For many years, scientists have debated why sleep is so essential to our health. A team of psychiatrists has found evidence that supports the theory that sleep is how our brains create space for learning new things.
Chiara Cirelli and Giulio Tononi of the Wisconsin Center for Sleep and Consciousness proposed this idea in 2003, and referred to the concept as the “synaptic homeostasis hypothesis” (SHY).
The experts conducted a a four-year study to find direct evidence to support their hypothesis. As a result, they have now achieved visual proof of SHY.
Electron-microscope images from inside the brains of mice provide a glimpse into what likely happens inside of human brains as well.
Every day, our synapses grow strong and large during the daytime and then shrink by nearly 20 percent while we are asleep. This process creates space for additional growth and learning the following day.
The researchers dissected the brains of mice to analyze two areas of the cerebral cortex. They reconstructed almost 7,000 synapses and measured their size.
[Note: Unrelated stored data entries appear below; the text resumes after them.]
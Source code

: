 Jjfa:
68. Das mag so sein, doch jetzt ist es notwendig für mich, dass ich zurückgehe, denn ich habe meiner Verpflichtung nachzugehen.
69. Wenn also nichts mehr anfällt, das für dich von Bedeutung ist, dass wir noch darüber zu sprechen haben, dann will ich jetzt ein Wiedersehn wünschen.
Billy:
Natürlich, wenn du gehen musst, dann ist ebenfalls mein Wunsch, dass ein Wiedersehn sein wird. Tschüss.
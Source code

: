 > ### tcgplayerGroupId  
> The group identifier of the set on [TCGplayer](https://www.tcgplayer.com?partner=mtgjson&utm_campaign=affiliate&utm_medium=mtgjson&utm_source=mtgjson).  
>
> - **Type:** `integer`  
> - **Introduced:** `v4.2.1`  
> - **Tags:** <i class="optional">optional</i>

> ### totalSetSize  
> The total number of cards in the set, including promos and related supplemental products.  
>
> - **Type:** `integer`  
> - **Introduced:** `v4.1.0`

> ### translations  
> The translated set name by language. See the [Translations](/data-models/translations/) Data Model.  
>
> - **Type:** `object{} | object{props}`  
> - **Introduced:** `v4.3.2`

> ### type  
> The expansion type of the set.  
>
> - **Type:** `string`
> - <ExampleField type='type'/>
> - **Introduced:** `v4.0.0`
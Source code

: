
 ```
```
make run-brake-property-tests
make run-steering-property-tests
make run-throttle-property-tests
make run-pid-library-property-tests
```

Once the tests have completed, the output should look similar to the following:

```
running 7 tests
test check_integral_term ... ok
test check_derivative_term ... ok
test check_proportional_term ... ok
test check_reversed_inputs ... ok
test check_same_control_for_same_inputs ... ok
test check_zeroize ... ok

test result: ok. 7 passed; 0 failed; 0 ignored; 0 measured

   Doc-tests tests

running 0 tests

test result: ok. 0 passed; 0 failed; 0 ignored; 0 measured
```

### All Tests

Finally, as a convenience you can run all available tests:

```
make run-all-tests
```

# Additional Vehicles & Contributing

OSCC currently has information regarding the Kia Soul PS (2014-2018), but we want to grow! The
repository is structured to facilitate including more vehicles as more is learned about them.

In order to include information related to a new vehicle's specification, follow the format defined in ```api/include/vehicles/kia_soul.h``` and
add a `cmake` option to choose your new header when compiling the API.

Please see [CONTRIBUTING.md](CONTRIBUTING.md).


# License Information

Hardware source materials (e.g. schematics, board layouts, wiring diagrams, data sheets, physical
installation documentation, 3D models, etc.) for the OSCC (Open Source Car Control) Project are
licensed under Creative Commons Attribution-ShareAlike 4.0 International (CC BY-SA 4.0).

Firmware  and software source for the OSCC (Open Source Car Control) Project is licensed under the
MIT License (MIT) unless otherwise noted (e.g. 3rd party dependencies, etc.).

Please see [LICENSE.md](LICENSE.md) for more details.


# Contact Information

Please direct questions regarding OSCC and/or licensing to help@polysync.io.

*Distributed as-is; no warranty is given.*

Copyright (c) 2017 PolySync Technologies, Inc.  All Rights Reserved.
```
The study revealed that a few hours of sleep led to an 18 percent decrease in the size of the synapses. The transformation occurred in both areas of the cerebral cortex and the changes were proportionate to the size of the synapses.
A companion study from John Hopkins University that was focused on brain proteins also confirmed that SHY is accurate in that the purpose of sleep is to make room for new information by scaling back the synapses.
Cirelli’s lab is now expanding upon the research by looking at new brain areas. The team is also investigating the role that sleep plays in brain development.
The study is published in the journal Science.